Her life has been researched using records from Ancestry and Findmypast. Amy Beatrice was one of the daughters of Rev William Mutrie Shepherd (b.1832 Abingdon) and Caroline Anne Strange (b 1840 Liverpool). The GRO index confirms her mother’s surname. The Newton Arlosh Parish Register, Cumberland, shows she was baptised 16 Jun 1872. Records including 1939 register confirm her date of birth was 22 May 1872. Aged 8 she was living in St Cuthbert without Harraby, Cumberland, where her father was the vicar of St John’s, Carlisle. She had brothers Cresswell N Shepherd aged 4 and Ernest E Shepherd aged 3 years. She was a student at Carlisle and County High School for girls in 1886. By 1891 she was living with her uncle John Taylor, clergyman in Holy Orders and Schoolmaster Christchurch Parish, Tunbridge Wells, Kent along with Rev Taylor’s wife, 6 daughters, 2 sons and 9 male boarders/scholars. In 1901 she is a ‘Governess’ living at St Barnabas Bexhill, Battle, Sussex, aged 28, teaching school. In 1908 26 November, she was married at Croydon St John, apparently by her own father the assistant curate, to John Dunning Prickman. She was 17 years younger than him. In 1911 they are living at 21 Fore Street, Okehampton, with a cook and female servant from local villages. She was widowed on 13 March 1913.

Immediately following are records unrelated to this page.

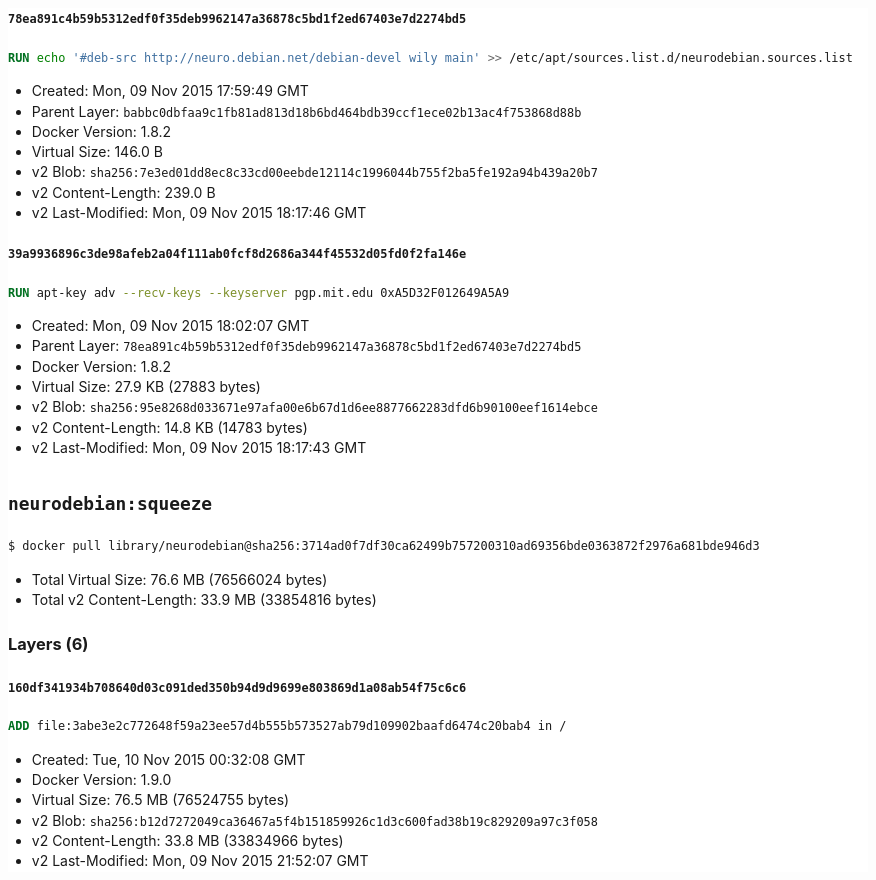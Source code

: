 #### `78ea891c4b59b5312edf0f35deb9962147a36878c5bd1f2ed67403e7d2274bd5`

```dockerfile
RUN echo '#deb-src http://neuro.debian.net/debian-devel wily main' >> /etc/apt/sources.list.d/neurodebian.sources.list
```

-	Created: Mon, 09 Nov 2015 17:59:49 GMT
-	Parent Layer: `babbc0dbfaa9c1fb81ad813d18b6bd464bdb39ccf1ece02b13ac4f753868d88b`
-	Docker Version: 1.8.2
-	Virtual Size: 146.0 B
-	v2 Blob: `sha256:7e3ed01dd8ec8c33cd00eebde12114c1996044b755f2ba5fe192a94b439a20b7`
-	v2 Content-Length: 239.0 B
-	v2 Last-Modified: Mon, 09 Nov 2015 18:17:46 GMT

#### `39a9936896c3de98afeb2a04f111ab0fcf8d2686a344f45532d05fd0f2fa146e`

```dockerfile
RUN apt-key adv --recv-keys --keyserver pgp.mit.edu 0xA5D32F012649A5A9
```

-	Created: Mon, 09 Nov 2015 18:02:07 GMT
-	Parent Layer: `78ea891c4b59b5312edf0f35deb9962147a36878c5bd1f2ed67403e7d2274bd5`
-	Docker Version: 1.8.2
-	Virtual Size: 27.9 KB (27883 bytes)
-	v2 Blob: `sha256:95e8268d033671e97afa00e6b67d1d6ee8877662283dfd6b90100eef1614ebce`
-	v2 Content-Length: 14.8 KB (14783 bytes)
-	v2 Last-Modified: Mon, 09 Nov 2015 18:17:43 GMT

## `neurodebian:squeeze`

```console
$ docker pull library/neurodebian@sha256:3714ad0f7df30ca62499b757200310ad69356bde0363872f2976a681bde946d3
```

-	Total Virtual Size: 76.6 MB (76566024 bytes)
-	Total v2 Content-Length: 33.9 MB (33854816 bytes)

### Layers (6)

#### `160df341934b708640d03c091ded350b94d9d9699e803869d1a08ab54f75c6c6`

```dockerfile
ADD file:3abe3e2c772648f59a23ee57d4b555b573527ab79d109902baafd6474c20bab4 in /
```

-	Created: Tue, 10 Nov 2015 00:32:08 GMT
-	Docker Version: 1.9.0
-	Virtual Size: 76.5 MB (76524755 bytes)
-	v2 Blob: `sha256:b12d7272049ca36467a5f4b151859926c1d3c600fad38b19c829209a97c3f058`
-	v2 Content-Length: 33.8 MB (33834966 bytes)
-	v2 Last-Modified: Mon, 09 Nov 2015 21:52:07 GMT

So we come to the Red Cross records, a record set I had not used before. The work of the Red Cross during World War One included running Auxilary Hospitals for convalescent soldiers and Military hospitals. Auxilary hospitals usually had a commandant, who was in charge of the hospital except for the medical and nursing services, a matron, who directed the local VADs (Voluntary Aid Detachment volunteers), who were trained in first aid and home nursing, a visiting GP, and a quartermaster, who was responsible for the receipt, custody and issue of articles in the provision store. Mrs A. Beatrice Prickman was quartermaster for the Okehampton VA Hospital from 31st December 1914 to 1st June 1915 on a full time basis. This was based in Dartmoor House Belstone.
In February 1915 the War Office proposed that volunteers could help at Military Royal Army Medical Corps (RAMC) hospitals. These had previously been staffed exclusively by army nurses and orderlies from the RAMC.
The Okehampton Military Hospital was based in Okehampton and volunteers needed several weeks training and to pass exams as well as practical experience. Mrs A. Beatrice Prickman became an Emergency Nurse at Okehampton Military hospital in April 1916 until November, completing 920 hours as a volunteer in this capacity. It seems likely that a significant amount of the time between these two roles was spent in training.
On census night 1939 she is living in a boarding house in Royal Tunbridge Wells, ‘Private means incapacitated’. We lose track of her then until her death 14 September 1964 and probate 17 November 1964 when her address is given as Rockmount Hotel Ephraim Road, Tunbridge Wells. The value of her estate £374.00.
Many questions arise but remain unanswered.